If a line of the records contains the string "phận", copy it out.

--- INFORMATION SHOWN Enclosed Below ---

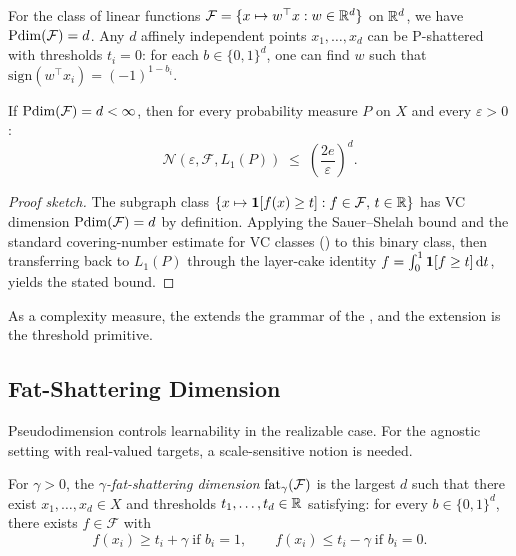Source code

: \begin{example}
For the class of linear functions $\mathcal{F} = \{x \mapsto w^\top x : w \in \R^d\}$
on $\R^d$, we have $\Pdim(\mathcal{F}) = d$.  Any $d$ affinely independent
points $x_1, \ldots, x_d$ can be P-shattered with thresholds $t_i = 0$:
for each $b \in \{0,1\}^d$, one can find $w$ such that $\mathrm{sign}(w^\top x_i) = (-1)^{1-b_i}$.
\end{example}

\begin{prop}
\label{prop:pdim-covering}
If $\Pdim(\mathcal{F}) = d < \infty$, then for every probability measure
$P$ on $X$ and every $\varepsilon > 0$:
\[
  \mathcal{N}(\varepsilon, \mathcal{F}, L_1(P))
  \;\leq\; \left(\frac{2e}{\varepsilon}\right)^d.
\]
\end{prop}

\begin{proof}[Proof sketch]
The subgraph class $\{x \mapsto \ind[f(x) \geq t] : f \in \mathcal{F},\,
t \in \R\}$ has VC dimension $\Pdim(\mathcal{F}) = d$ by definition.  Applying
the Sauer--Shelah bound and the standard covering-number estimate for VC
classes () to this binary class, then transferring
back to $L_1(P)$ through the layer-cake identity
$f = \int_0^1 \ind[f \geq t]\,\mathrm{d}t$, yields the stated bound.
\end{proof}

As a complexity measure, the  extends the grammar of the
, and the extension is the threshold primitive.


\subsection{Fat-Shattering Dimension}

Pseudodimension controls learnability in the realizable case.  For the
agnostic setting with real-valued targets, a scale-sensitive
notion is needed.

\begin{defn}
\label{def:fat-shattering-ext}
For $\gamma > 0$, the \emph{$\gamma$-fat-shattering dimension}
$\fatshat_\gamma(\mathcal{F})$ is the largest $d$ such that there exist
$x_1, \ldots, x_d \in X$ and thresholds $t_1, \ldots, t_d \in \R$ satisfying:
for every $b \in \{0,1\}^d$, there exists $f \in \mathcal{F}$ with
\[
  f(x_i) \geq t_i + \gamma \;\text{if } b_i = 1,
  \qquad
  f(x_i) \leq t_i - \gamma \;\text{if } b_i = 0.
\]
\end{defn}

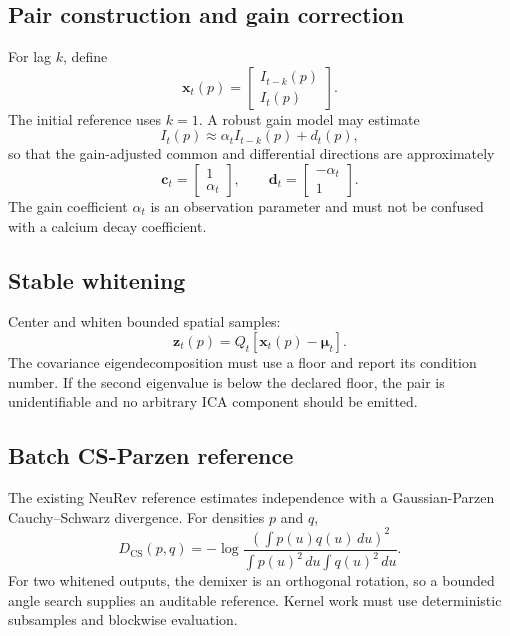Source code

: \documentclass[11pt]{article}
\begin{document}
\subsection{Pair construction and gain correction}

For lag $k$, define
\begin{equation}
\bm x_t(p)=
\begin{bmatrix}
I_{t-k}(p)\\
I_t(p)
\end{bmatrix}.
\label{eq:pair}
\end{equation}
The initial reference uses $k=1$. A robust gain model may estimate
\begin{equation}
I_t(p)\approx \alpha_t I_{t-k}(p)+d_t(p),
\end{equation}
so that the gain-adjusted common and differential directions are approximately
\begin{equation}
\bm c_t=
\begin{bmatrix}1\\ \alpha_t\end{bmatrix},
\qquad
\bm d_t=
\begin{bmatrix}-\alpha_t\\1\end{bmatrix}.
\end{equation}
The gain coefficient $\alpha_t$ is an observation parameter and must not be
confused with a calcium decay coefficient.

\subsection{Stable whitening}

Center and whiten bounded spatial samples:
\begin{equation}
\bm z_t(p)=Q_t[\bm x_t(p)-\bm\mu_t].
\end{equation}
The covariance eigendecomposition must use a floor and report its condition
number. If the second eigenvalue is below the declared floor, the pair is
unidentifiable and no arbitrary ICA component should be emitted.

\subsection{Batch CS-Parzen reference}

The existing NeuRev reference estimates independence with a Gaussian-Parzen
Cauchy--Schwarz divergence. For densities $p$ and $q$,
\begin{equation}
D_{\mathrm{CS}}(p,q)
=-\log
\frac{\left(\int p(u)q(u)\,du\right)^2}
{\int p(u)^2\,du\int q(u)^2\,du}.
\end{equation}
For two whitened outputs, the demixer is an orthogonal rotation, so a bounded
angle search supplies an auditable reference. Kernel work must use deterministic
subsamples and blockwise evaluation.
\end{document}
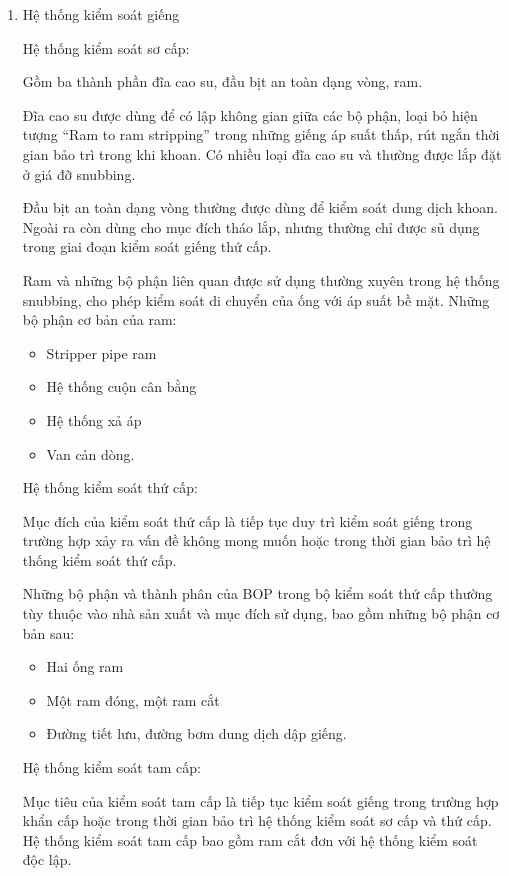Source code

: \documentclass[13pt,a4paper]{article}
\begin{document}
\begin{enumerate}
		\item Hệ thống kiểm soát giếng \par
		Hệ thống kiểm soát sơ cấp:\par
		Gồm ba thành phần đĩa cao su, đầu bịt an toàn dạng vòng, ram.\par
		Đĩa cao su được dùng để có lập không gian giữa các bộ phận, loại bỏ hiện tượng ``Ram to ram stripping'' trong những giếng áp suất thấp, rút ngắn thời gian bảo trì trong khi khoan. Có nhiều loại đĩa cao su và thường được lắp đặt ở giá đỡ snubbing.\par
		Đầu bịt an toàn dạng vòng thường được dùng để kiểm soát dung dịch khoan. Ngoài ra còn dùng cho mục đích tháo lắp, nhưng thường chỉ được sủ dụng trong giai đoạn kiểm soát giếng thứ cấp.\par
		Ram và những bộ phận liên quan được sử dụng thường xuyên trong hệ thống snubbing, cho phép kiểm soát di chuyển của ống với áp suất bề mặt. Những bộ phận cơ bản của ram:
		\begin{itemize}
			\item Stripper pipe ram
			\item Hệ thống cuộn cân bằng
			\item Hệ thống xả áp
			\item Van cản dòng.
		\end{itemize}
		\par 
		Hệ thống kiểm soát thứ cấp: \par
		Mục đích của kiểm soát thứ cấp là tiếp tục duy trì kiểm soát giếng trong trường hợp xảy ra vấn đề không mong muốn hoặc trong thời gian bảo trì hệ thống kiểm soát thứ cấp.\par
		Những bộ phận và thành phân của BOP trong bộ kiểm soát thứ cấp thường tùy thuộc vào nhà sản xuất và mục đích sử dụng, bao gồm những bộ phận cơ bản sau:
			\begin{itemize}
				\item Hai ống ram
				\item Một ram đóng, một ram cắt
				\item Đường tiết lưu, đường bơm dung dịch dập giếng.
			\end{itemize}
		\par
		Hệ thống kiểm soát tam cấp:\par
		Mục tiêu của kiểm soát tam cấp là tiếp tục kiểm soát giếng trong trường hợp khẩn cấp hoặc trong thời gian bảo trì hệ thống kiểm soát sơ cấp và thứ cấp. Hệ thống kiểm soát tam cấp bao gồm ram cắt đơn với hệ thống kiểm soát độc lập.\par

\end{enumerate}
\end{document}
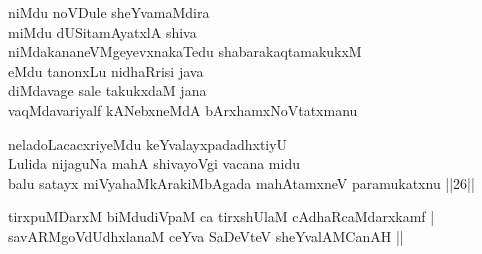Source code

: \begin{entry}
\end{entry}

\begin{entry}
\gl{}
\begin{shl}
niMdu noVDule sheYvamaMdira\\
miMdu dUSitamAyatxlA shiva\\
niMdakananeVMgeyevxnakaTedu shabarakaqtamakukxM\\
eMdu tanonxLu nidhaRrisi java\\
diMdavage sale takukxdaM jana\\
vaqMdavariyalf kANebxneMdA bArxhamxNoVtatxmanu 
\end{shl}
\end{entry}

\begin{entry}
\gl{}
\end{entry}

\begin{entry}
\begin{shl}
neladoLacacxriyeMdu keYvalayxpadadhxtiyU\\
Lulida nijaguNa mahA shivayoVgi vacana midu\\
balu satayx miVyahaMkArakiMbAgada mahAtamxneV paramukatxnu ||26||
\end{shl}
\end{entry}

\begin{entry}
\begin{shl}
tirxpuMDarxM biMdudiVpaM ca tirxshUlaM cAdhaRcaMdarxkamf |\\
savARMgoVdUdhxlanaM ceYva SaDeVteV sheYvalAMCanAH || 
\end{shl}
\end{entry}

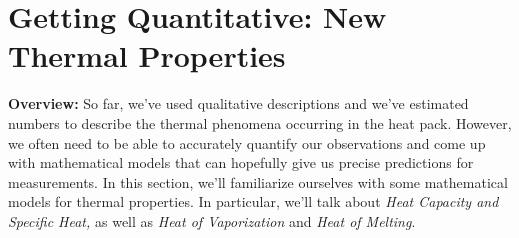 \section{Getting Quantitative: New Thermal Properties}
\label{act1.2.1}

\begin{overview}

\noindent
{\bfseries Overview:} So far, we've used qualitative descriptions and we've estimated numbers to describe the thermal phenomena occurring in the heat pack. However, we often need to be able to accurately quantify our observations and come up with mathematical models that can hopefully give us precise predictions for measurements. In this section, we'll familiarize ourselves with some mathematical models for thermal properties. In particular, we'll talk about \emph{Heat Capacity and Specific Heat,} as well as \emph{Heat of Vaporization} and \emph{Heat of Melting}.

\end{overview}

--- End of Enclosed INFORMATION SHOWN ---

* ANSWER BELOW
		Đĩa cao su được dùng để có lập không gian giữa các bộ phận, loại bỏ hiện tượng ``Ram to ram stripping'' trong những giếng áp suất thấp, rút ngắn thời gian bảo trì trong khi khoan. Có nhiều loại đĩa cao su và thường được lắp đặt ở giá đỡ snubbing.\par
		Ram và những bộ phận liên quan được sử dụng thường xuyên trong hệ thống snubbing, cho phép kiểm soát di chuyển của ống với áp suất bề mặt. Những bộ phận cơ bản của ram:
		Những bộ phận và thành phân của BOP trong bộ kiểm soát thứ cấp thường tùy thuộc vào nhà sản xuất và mục đích sử dụng, bao gồm những bộ phận cơ bản sau:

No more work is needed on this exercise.